**Work to be completed:** Figure out how many lines in these records contain "functionality". Only the number belongs in the reply.

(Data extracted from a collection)
● ● ● ● ● ● ●

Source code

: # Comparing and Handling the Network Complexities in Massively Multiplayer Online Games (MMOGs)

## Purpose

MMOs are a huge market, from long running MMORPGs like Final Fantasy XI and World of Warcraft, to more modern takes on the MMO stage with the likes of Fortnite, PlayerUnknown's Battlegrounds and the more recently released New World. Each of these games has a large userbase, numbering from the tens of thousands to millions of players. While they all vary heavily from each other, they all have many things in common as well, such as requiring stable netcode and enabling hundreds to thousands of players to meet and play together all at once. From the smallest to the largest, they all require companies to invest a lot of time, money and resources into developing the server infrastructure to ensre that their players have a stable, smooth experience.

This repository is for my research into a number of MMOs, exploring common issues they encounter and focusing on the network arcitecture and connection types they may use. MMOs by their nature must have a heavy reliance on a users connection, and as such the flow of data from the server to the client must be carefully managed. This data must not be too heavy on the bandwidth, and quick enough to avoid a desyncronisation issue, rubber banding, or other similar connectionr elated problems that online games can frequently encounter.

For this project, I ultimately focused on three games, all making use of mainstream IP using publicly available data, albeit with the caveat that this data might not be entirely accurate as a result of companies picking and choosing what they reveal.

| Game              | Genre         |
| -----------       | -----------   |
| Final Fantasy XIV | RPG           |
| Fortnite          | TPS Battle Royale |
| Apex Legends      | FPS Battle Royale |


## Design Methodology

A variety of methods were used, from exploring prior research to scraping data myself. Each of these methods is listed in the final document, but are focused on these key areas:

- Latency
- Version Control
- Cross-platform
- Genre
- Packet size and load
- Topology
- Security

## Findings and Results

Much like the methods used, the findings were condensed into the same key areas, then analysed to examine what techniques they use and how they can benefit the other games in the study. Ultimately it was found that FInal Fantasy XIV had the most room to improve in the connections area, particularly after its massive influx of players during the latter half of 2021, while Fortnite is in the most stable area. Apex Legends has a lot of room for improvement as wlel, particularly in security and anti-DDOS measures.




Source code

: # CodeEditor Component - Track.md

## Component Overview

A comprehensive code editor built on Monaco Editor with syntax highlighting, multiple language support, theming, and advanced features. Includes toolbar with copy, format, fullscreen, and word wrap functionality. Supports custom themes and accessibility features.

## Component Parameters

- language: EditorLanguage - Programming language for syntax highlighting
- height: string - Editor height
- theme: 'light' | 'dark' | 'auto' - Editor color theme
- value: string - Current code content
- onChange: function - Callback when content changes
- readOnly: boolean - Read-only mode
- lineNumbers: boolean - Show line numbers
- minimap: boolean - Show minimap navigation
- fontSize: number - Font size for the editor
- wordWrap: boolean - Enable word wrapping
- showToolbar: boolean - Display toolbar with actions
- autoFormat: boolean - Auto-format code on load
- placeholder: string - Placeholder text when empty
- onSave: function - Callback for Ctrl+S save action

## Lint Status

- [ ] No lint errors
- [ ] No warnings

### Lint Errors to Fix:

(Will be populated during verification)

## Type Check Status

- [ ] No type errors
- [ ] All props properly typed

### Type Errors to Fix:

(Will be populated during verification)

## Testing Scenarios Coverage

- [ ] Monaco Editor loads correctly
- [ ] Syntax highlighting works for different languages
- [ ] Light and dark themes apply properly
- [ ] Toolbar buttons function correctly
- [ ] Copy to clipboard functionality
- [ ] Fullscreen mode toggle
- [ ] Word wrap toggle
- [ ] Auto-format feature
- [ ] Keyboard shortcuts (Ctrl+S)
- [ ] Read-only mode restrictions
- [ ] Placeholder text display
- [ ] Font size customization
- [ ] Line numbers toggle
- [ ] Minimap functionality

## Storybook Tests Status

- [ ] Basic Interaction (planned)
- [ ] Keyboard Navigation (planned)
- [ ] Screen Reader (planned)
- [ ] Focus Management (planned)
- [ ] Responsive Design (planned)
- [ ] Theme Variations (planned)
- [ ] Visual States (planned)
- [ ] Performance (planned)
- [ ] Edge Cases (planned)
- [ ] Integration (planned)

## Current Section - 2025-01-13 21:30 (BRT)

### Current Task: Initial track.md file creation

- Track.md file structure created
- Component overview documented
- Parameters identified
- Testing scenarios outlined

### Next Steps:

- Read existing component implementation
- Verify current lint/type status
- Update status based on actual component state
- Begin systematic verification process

● ● ● ● ● ● ●

**Task result:** 3